If vendor signed message, verify signature authenticity:

• During decryption, Kleopatra shows signature status
• Green checkmark: Valid signature from vendor - message authentic
• Yellow warning: Signature from untrusted key - verify key fingerprint
• Red X: Invalid signature - message tampered with or fake

⚠️ Signature Verification: Always verify Vortex official announcements are PGP-signed. Phishing sites post fake announcements. Check signature against official Vortex public key fingerprint.

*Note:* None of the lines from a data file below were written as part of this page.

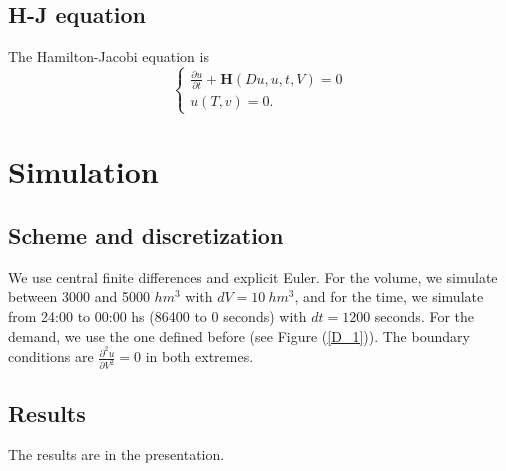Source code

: \documentclass[12pt]{article}
\theoremstyle{definition}
\theoremstyle{remark}
\begin{document}
\subsection{H-J equation}

The Hamilton-Jacobi equation is
\begin{equation*}
\begin{cases}
\frac{\partial u}{\partial t}+\mathbf{H}(Du,u,t,V)=0\\
u(T,v)=0.
\end{cases}
\end{equation*}

\section{Simulation}

\subsection{Scheme and discretization}

We use central finite differences and explicit Euler. For the volume, we simulate between 3000 and 5000 $hm^3$ with $dV=10\ hm^3$, and for the time, we simulate from 24:00 to 00:00 hs (86400 to 0 seconds) with $dt=1200$ seconds. For the demand, we use the one defined before (see Figure (\ref{D_1})). The boundary conditions are $\frac{\partial^2 u}{\partial V^2}=0$ in both extremes.

\subsection{Results}

The results are in the presentation.
\end{document}
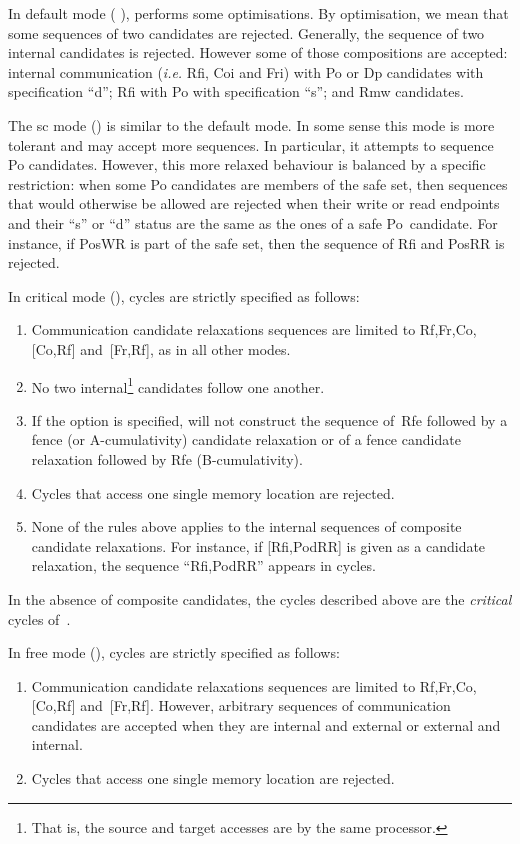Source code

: \label{default:def}In default mode ( ), \diy{} performs some optimisations. By optimisation, we mean that some sequences of two candidates are rejected. Generally, the sequence of  two internal candidates is rejected. However some of those compositions are accepted: internal communication (\emph{i.e.} Rfi, Coi and Fri) with Po or Dp candidates with specification ``d'';
Rfi with Po with specification ``s''; and Rmw candidates.

\label{sc:def}The sc mode () is similar to the default mode. In some sense this mode is more tolerant and may accept more sequences. In particular, it attempts to sequence Po candidates. However, this more relaxed behaviour is balanced by a specific restriction: when some Po candidates are members of the safe set, then sequences that would otherwise be allowed are rejected when their write or read endpoints and their ``s'' or ``d'' status are the same as  the ones of a safe Po~candidate. For instance, if PosWR is part of the safe set, then the sequence of Rfi and PosRR is rejected.

\label{critical:def}%
In critical mode (),  cycles are strictly specified as
follows:
\begin{enumerate}
\item Communication candidate relaxations sequences are
limited to Rf,Fr,Co,[Co,Rf] and~[Fr,Rf], as in all other modes.
\item No two internal\footnote{That is, the source and target
accesses are by the same processor.} candidates follow one another.
\item If the option  is specified,
\diy{} will not construct
the sequence of~Rfe followed by a fence (or A-cumulativity) candidate
relaxation or of a fence candidate relaxation followed by Rfe (B-cumulativity).
\item Cycles that access one single memory location are rejected.
\item None of the rules above applies to the internal sequences of
composite candidate relaxations. For instance, if [Rfi,PodRR]
is given as a candidate relaxation, the sequence ``Rfi,PodRR'' appears
in cycles.
\end{enumerate}
In the absence of composite candidates,
the cycles described above are the \emph{critical} cycles of~\cite{ss88}.

\label{free:def}%
In free mode (), cycles are strictly specified as
follows:
\begin{enumerate}
\item Communication candidate relaxations sequences are
limited to Rf,Fr,Co,[Co,Rf] and~[Fr,Rf]. However, arbitrary sequences
of communication candidates are accepted when they are internal and external
or external and internal.
\item Cycles that access one single memory location are rejected.
\end{enumerate}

❌ Sending Private Key to Anyone

NEVER share your private key. Vendors, Vortex support, nobody legitimate needs your private key. If someone requests it, they're trying to steal your encrypted messages. Report immediately.

❌ Using Weak Passphrases

"password123" or "qwerty" passphrases = zero security. Brute-force attacks crack weak passphrases in seconds. Use 25+ character passphrase with complexity. Passphrase is your last line of defense.

❌ No Key Backups

Computer crashes, drives fail, laptops get stolen. Without private key backup, you lose access to all encrypted messages forever. Backup immediately after key generation to encrypted USB.

❌ Encrypting to Wrong Key

Double-check recipient before encrypting. Encrypting shipping address to wrong vendor's key = exposing personal info to random person. Verify vendor name matches key owner before clicking "Encrypt".

❌ Ignoring Signature Warnings

Vortex official messages should have valid PGP signatures. Red signature warnings = fake message from phishing site. Never follow instructions from unsigned "admin" messages.